We recently asked our members to comment on a new lender to the market, one that was looking to invest in businesses with minimum earnings before interest, taxes, depreciation and amortisation of £5m. Some members wondered aloud whether you could truly fit such businesses into the SME category – a question that sent us back to basics: What does a UK SME in 2017 actually look like?

If we go back to sections 382 and 465 of the Companies Act 2006, we read that a medium-sized company has a turnover of not more than £25.9m, a balance sheet total of not more than £12.9m, and no more than 250 employees. These are bigger figures than you might expect from the word ‘medium’.

Looking at values for a sample of the most recent 2,000 loan requests, the mean average value came to £88,220. Of these, 28 were for £1m or more, while 166 were for less than £5,000. Around a quarter of all SMEs which contacted us wanted to borrow less than £10,000; nearly half of all the leads were valued at £20,000 or below.

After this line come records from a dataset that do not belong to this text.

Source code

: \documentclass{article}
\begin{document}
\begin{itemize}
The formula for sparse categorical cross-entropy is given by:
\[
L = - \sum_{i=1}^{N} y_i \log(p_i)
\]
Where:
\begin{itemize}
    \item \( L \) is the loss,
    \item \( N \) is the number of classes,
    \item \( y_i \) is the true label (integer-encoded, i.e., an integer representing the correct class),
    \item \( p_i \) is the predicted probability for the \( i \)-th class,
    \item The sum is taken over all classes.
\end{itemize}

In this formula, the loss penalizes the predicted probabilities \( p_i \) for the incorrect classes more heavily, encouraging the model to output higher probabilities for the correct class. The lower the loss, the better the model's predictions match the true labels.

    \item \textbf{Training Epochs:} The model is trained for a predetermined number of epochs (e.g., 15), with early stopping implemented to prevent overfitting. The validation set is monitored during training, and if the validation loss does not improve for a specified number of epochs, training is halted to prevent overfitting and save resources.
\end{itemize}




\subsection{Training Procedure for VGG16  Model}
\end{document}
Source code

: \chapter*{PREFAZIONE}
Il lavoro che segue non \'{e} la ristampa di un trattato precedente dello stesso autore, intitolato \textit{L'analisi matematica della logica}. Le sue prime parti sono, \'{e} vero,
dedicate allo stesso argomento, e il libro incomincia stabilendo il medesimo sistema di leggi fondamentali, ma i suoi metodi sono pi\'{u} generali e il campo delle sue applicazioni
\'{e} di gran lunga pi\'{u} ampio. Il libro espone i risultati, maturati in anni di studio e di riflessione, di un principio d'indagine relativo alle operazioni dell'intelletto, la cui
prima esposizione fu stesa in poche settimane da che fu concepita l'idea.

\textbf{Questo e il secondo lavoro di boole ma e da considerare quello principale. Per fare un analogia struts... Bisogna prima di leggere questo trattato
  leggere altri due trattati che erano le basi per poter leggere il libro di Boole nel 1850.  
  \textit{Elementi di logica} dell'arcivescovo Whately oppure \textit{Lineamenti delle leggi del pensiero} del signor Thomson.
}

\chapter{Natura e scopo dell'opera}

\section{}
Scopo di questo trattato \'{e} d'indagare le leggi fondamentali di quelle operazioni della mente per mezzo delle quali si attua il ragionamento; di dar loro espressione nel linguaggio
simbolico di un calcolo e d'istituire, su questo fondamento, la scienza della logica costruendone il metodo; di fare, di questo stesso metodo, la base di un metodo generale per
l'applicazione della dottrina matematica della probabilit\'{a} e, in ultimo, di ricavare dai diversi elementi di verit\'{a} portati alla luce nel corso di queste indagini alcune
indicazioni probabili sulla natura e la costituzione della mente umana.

Of course the ideal loan size depends on the status of the borrower as much as anything, but there is a broad principle: If the loan is too small, then a broker will not want to get involved – look, for example, at the 134 small businesses who came to our members looking for loans of £3,000 or less. Of the 2,000 leads in our own sample, the mean average value of loans that we were able to see through to completion was just under £110,000.

That is larger than the mean value of the total of the enquiries, which tells us two things: Firstly, the larger the business loan required, the more vital the broker’s services. Secondly, borrowers who minimize the size of the loan – believing that large requests are more likely to be refused by the lender – may be heading in the wrong direction.

In fact, some loan requests that end up in the leasing and asset finance category are as much requests for advice as for money – small business owners wanting someone else to look around and spot what the next step should be.

Often they will not even be considering leasing an asset that they need, or in which they have already invested. So the broker’s role is regularly one of teacher as well as broker.